To test our first and second hypotheses, maximum bite forces were simulated. In order to obtain maximum bite forces that were comparable at each gape, the temporo-mandibular joint (TMJ) was modelled as a revolute joint (only permitting rotation in one degree of freedom). The DGO was set to follow a motion which opened the jaw to a distance of approximately 15.5 mm between the incisors, and then closed it again. Although no in vivo data on squirrel jaw motion during feeding currently exists in the published literature, studies of other rodents [34 (link),35 (link)] suggest that, during the power stroke of incision, mandibular motion is largely constrained to the vertical axis. Thus, the use of a revolute TMJ, producing a simple hinge movement of the mandible, was felt to be a reasonable approximation of incision in the squirrel. By contrast, mastication at the molar teeth in rodents involves a much wider range of highly complex jaw movements in all three axes. Without further experimental information on squirrels, it was felt that maximal molar biting could not be realistically simulated in our MDA models and so was not included in the analyses here (but see section below on non-maximal molar biting).

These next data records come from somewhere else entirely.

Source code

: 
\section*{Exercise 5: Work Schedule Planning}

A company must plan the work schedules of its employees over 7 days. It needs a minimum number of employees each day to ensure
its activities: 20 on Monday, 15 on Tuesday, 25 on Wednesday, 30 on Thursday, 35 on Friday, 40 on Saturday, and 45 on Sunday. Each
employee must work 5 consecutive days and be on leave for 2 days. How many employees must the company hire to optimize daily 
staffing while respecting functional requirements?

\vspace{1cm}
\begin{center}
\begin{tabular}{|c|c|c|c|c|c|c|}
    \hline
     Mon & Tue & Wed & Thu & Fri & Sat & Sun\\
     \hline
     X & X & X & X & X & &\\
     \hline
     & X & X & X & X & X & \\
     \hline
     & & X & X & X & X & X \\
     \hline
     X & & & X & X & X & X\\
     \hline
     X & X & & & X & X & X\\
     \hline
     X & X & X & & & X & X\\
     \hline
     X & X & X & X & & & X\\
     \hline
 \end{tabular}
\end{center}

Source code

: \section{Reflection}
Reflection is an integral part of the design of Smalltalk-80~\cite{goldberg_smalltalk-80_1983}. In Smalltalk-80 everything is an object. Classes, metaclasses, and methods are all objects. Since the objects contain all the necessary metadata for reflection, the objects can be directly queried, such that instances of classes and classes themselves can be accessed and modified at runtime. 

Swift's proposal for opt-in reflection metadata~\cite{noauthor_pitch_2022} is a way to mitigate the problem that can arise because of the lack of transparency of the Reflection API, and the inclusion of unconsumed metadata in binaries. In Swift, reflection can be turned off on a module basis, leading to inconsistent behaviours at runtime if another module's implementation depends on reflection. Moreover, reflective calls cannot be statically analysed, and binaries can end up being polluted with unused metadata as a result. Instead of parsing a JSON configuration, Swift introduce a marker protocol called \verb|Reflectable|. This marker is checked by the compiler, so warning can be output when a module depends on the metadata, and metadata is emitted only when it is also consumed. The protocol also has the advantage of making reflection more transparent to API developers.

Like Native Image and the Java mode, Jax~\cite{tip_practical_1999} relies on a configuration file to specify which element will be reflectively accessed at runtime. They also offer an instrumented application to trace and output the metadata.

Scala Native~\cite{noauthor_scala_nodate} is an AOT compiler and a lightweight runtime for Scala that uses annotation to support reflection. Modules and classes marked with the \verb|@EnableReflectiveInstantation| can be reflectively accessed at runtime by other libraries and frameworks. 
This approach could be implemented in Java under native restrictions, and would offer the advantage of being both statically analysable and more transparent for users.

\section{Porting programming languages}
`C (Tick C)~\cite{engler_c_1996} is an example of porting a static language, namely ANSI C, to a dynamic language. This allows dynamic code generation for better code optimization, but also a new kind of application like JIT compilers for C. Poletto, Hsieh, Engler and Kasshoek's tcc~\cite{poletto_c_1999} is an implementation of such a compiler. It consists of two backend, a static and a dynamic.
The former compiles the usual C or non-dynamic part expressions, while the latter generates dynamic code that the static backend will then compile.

To simulate a maximum bite force, the translational spring damper was set with a high stiffness in each orthogonal direction, so that the food bolus did not deform. Maximum incisor bite force was calculated using three different sizes of food bolus: 2, 7.5 and 15 mm. The largest bolus size was chosen to represent the approximate diameter of a hazelnut. The smaller sizes are an acknowledgement that squirrels do not generally bite across the widest point of a nut, but rather gnaw with multiple, smaller bites.
In order to investigate how each masticatory muscle contributes to incisor biting, maximum incisor bites were calculated in a series of simulations, whereby in each simulation the activation of each bilateral pair of muscles was set to zero. This represented a ‘virtual ablation’ of each pair of muscles, as has been undertaken previously in finite-element analysis studies (e.g. [13 ,61 (link),62 (link)]). The maximum incisor bite force calculated in each simulation was then used to determine the percentage reduction in force, when compared to the maximum incisor bite force generated with all muscles active. The percentage reduction in bite force was compared across gapes to determine whether each pair of muscles performs better at narrow or wide gapes. In addition, the percentage reduction in bite force was also compared to the muscle's percentage contribution to total adductor force (table 1, as determined from muscle PCSA) to investigate if each muscle ‘overperforms’ or ‘underperforms’ relative to the theoretical maximum force it can produce.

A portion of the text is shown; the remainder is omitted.